Factors of interest were determined from raw Queensland Hospital Admitted Patient Data Collection (QHAPDC) data, including gender, age, Indigenous status, SLA, medical or unit record number (URN), length of stay (LOS), admission and discharge dates and final primary and secondary diagnoses. Socioeconomic disadvantage for each SLA was measured using the Index of Relative Socioeconomic Disadvantage (IRSD) calculated by the Australian Bureau of Statistics21 and based on 2011 Census data (http://www.abs.gov.au/AUSSTATS/abs@.nsf/DetailsPage/2033.0.55.0012011?OpenDocument, accessed 4 February 2018). The IRSD was used because it provides a broad measure of disadvantage by ranking areas according to a range of social and economic conditions reported at the individual and household level within each SLA. Some of the factors of interest when measuring IRSD include income, educational attainment, unemployment and unskilled occupations. Lower IRSD scores indicate areas with greater disadvantage and higher scores indicate areas with least disadvantage.

Potentially preventable hospitalisations

PPHs were identified from discharge diagnosis codes using International Statistical Classification of Diseases and Related Health Problems 10th Revision Australian Modification (ICD-10-AM)22 and relevant procedure codes using National Healthcare Agreement definitions.23

Estimation of costs

Costs associated with PPHs were estimated using Australian-refined diagnosis-related groups (AR-DRG). The AR-DRGs are sourced from the AIHW National Hospital Morbidity Database (NHMD) with diagnostic groupings based upon ICD-10-AM classifications. According to the AIHW, AR-DRG is an Australian admitted patient classification system that provides a clinically meaningful way of relating patient casemix to resources required by the hospital.24 National average costs for each AR-DRG were provided by the Independent Hospital Pricing Authority (IHPA), including both total cost and disaggregated into main procedures and average LOS. This study selected costs relating to the financial year 2013–14 in order to align with the hospital’s admission data.25 These national average total costs for AR-DRGs were then converted into an ‘average per day cost’ by dividing the total cost by average LOS. To estimate hospital costs, this average per day cost was multiplied by the actual LOS taken from hospital records for each acute PPH patient admission.
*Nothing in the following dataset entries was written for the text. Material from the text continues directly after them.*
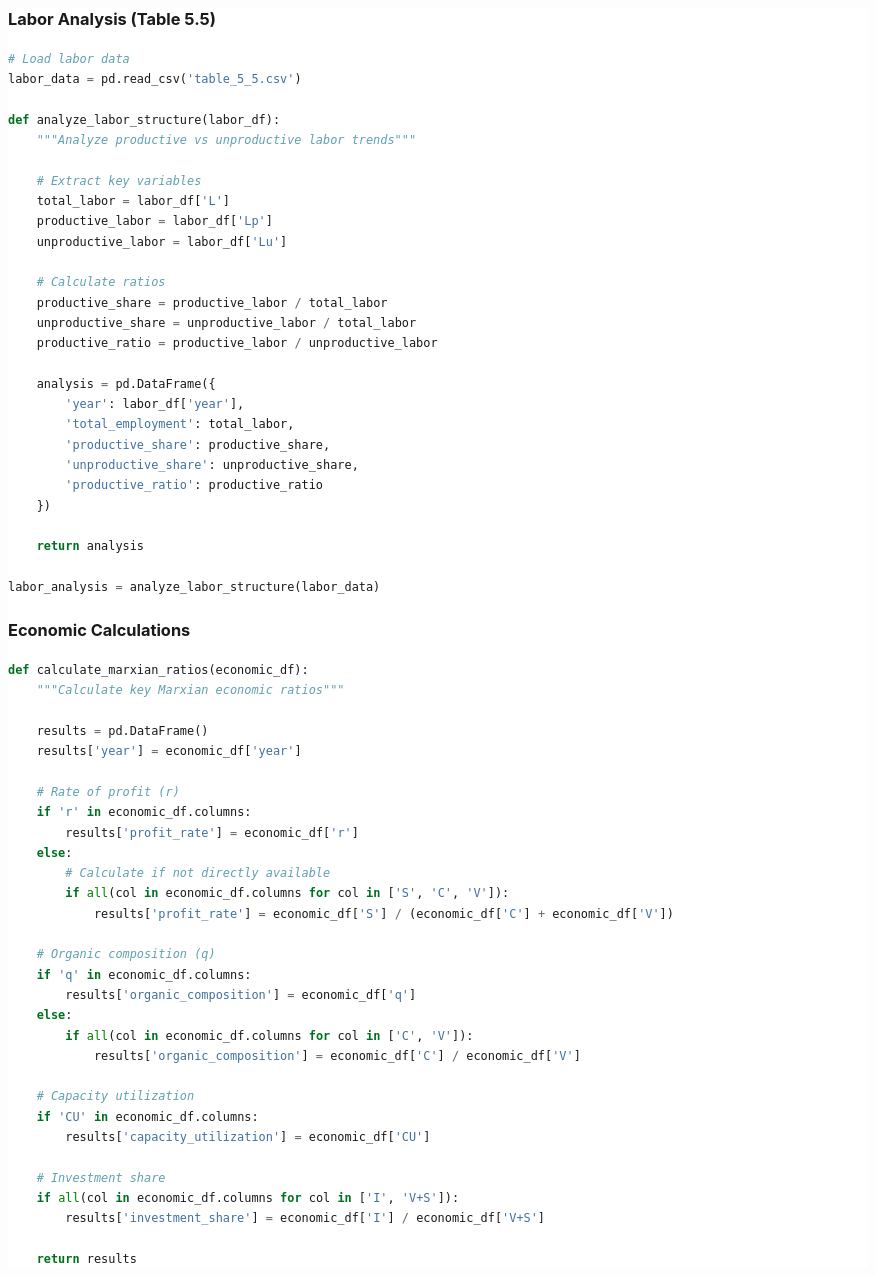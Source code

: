### **Labor Analysis (Table 5.5)**
```python
# Load labor data
labor_data = pd.read_csv('table_5_5.csv')

def analyze_labor_structure(labor_df):
    """Analyze productive vs unproductive labor trends"""

    # Extract key variables
    total_labor = labor_df['L']
    productive_labor = labor_df['Lp']
    unproductive_labor = labor_df['Lu']

    # Calculate ratios
    productive_share = productive_labor / total_labor
    unproductive_share = unproductive_labor / total_labor
    productive_ratio = productive_labor / unproductive_labor

    analysis = pd.DataFrame({
        'year': labor_df['year'],
        'total_employment': total_labor,
        'productive_share': productive_share,
        'unproductive_share': unproductive_share,
        'productive_ratio': productive_ratio
    })

    return analysis

labor_analysis = analyze_labor_structure(labor_data)
```

### **Economic Calculations**
```python
def calculate_marxian_ratios(economic_df):
    """Calculate key Marxian economic ratios"""

    results = pd.DataFrame()
    results['year'] = economic_df['year']

    # Rate of profit (r)
    if 'r' in economic_df.columns:
        results['profit_rate'] = economic_df['r']
    else:
        # Calculate if not directly available
        if all(col in economic_df.columns for col in ['S', 'C', 'V']):
            results['profit_rate'] = economic_df['S'] / (economic_df['C'] + economic_df['V'])

    # Organic composition (q)
    if 'q' in economic_df.columns:
        results['organic_composition'] = economic_df['q']
    else:
        if all(col in economic_df.columns for col in ['C', 'V']):
            results['organic_composition'] = economic_df['C'] / economic_df['V']

    # Capacity utilization
    if 'CU' in economic_df.columns:
        results['capacity_utilization'] = economic_df['CU']

    # Investment share
    if all(col in economic_df.columns for col in ['I', 'V+S']):
        results['investment_share'] = economic_df['I'] / economic_df['V+S']

    return results
```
Total costs for each PPH and median patient cost, driven by LOS, were estimated.

Statistical analysis

Analyses were performed with STATA 13.1 (StataCorp, College Station, TX, USA). Records were linked to individuals using the unique URN and the number of separations per person was calculated as the number of separations per URN.

Crude rates per 100 000 population were calculated using two financial years of hospital separation data combined (1 July 2012–30 June 2014) and two financial years of population data for the same period. A 2-year period of hospitalisations was selected to reduce the effect of annual variability in separation rates. The population data were the estimated residential population sourced from the Queensland Regional Database maintained by the Queensland Government Statistician’s Office (http://www.qgso.qld.gov.au/products/tables/qld-regional-database/index.php; accessed 15 April 2015). Data were extracted in 5-year age groups by Indigenous status for Cairns (LGA/32070) and Yarrabah (LGA37600).
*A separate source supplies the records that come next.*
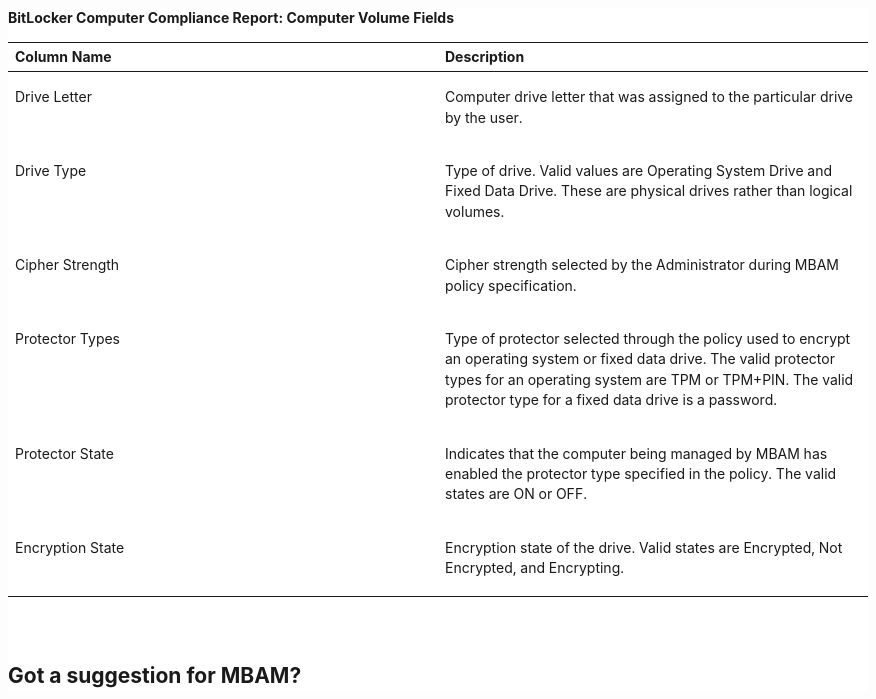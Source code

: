 **BitLocker Computer Compliance Report: Computer Volume Fields**

<table>
<colgroup>
<col width="50%" />
<col width="50%" />
</colgroup>
<thead>
<tr class="header">
<th align="left">Column Name</th>
<th align="left">Description</th>
</tr>
</thead>
<tbody>
<tr class="odd">
<td align="left"><p>Drive Letter</p></td>
<td align="left"><p>Computer drive letter that was assigned to the particular drive by the user.</p></td>
</tr>
<tr class="even">
<td align="left"><p>Drive Type</p></td>
<td align="left"><p>Type of drive. Valid values are Operating System Drive and Fixed Data Drive. These are physical drives rather than logical volumes.</p></td>
</tr>
<tr class="odd">
<td align="left"><p>Cipher Strength</p></td>
<td align="left"><p>Cipher strength selected by the Administrator during MBAM policy specification.</p></td>
</tr>
<tr class="even">
<td align="left"><p>Protector Types</p></td>
<td align="left"><p>Type of protector selected through the policy used to encrypt an operating system or fixed data drive. The valid protector types for an operating system are TPM or TPM+PIN. The valid protector type for a fixed data drive is a password.</p></td>
</tr>
<tr class="odd">
<td align="left"><p>Protector State</p></td>
<td align="left"><p>Indicates that the computer being managed by MBAM has enabled the protector type specified in the policy. The valid states are ON or OFF.</p></td>
</tr>
<tr class="even">
<td align="left"><p>Encryption State</p></td>
<td align="left"><p>Encryption state of the drive. Valid states are Encrypted, Not Encrypted, and Encrypting.</p></td>
</tr>
</tbody>
</table>

 

## Got a suggestion for MBAM?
Age distributions for Indigenous and non-Indigenous separations were dissimilar. To enable comparisons of separation rates between groups, crude rates were directly age standardised26 to the 30 June 2001 Australian standard population maintained by Australian Bureau of Statistics.27

Each hospitalisation in the dataset had an allocated diagnosis-related group (DRG). To estimate the cost of PPHs, each hospitalisation was allocated a monetary figure based on the corresponding DRG. These amounts were then aggregated based on PPH categories and the total and median costs were calculated by Indigenous status.


Results

Potentially preventable hospitalisations

In the two financial years 2012–14, there were approximately 51 087 separations generated by 29 485 people (Table 1). Of these separations, 10.7% (5488) were classified as potentially preventable. Half of all PPHs were for women (51.7%) and approximately one-third were for those aged ≥65 years (33.1%). Indigenous people represented 25.9% of all PPHs despite accounting for only 12.9% of the Cairns and Yarrabah LGA populations. Potentially preventable hospitalisation rates were substantially higher for Indigenous people across 5-year age groups, particularly in older age groups (Fig. 1).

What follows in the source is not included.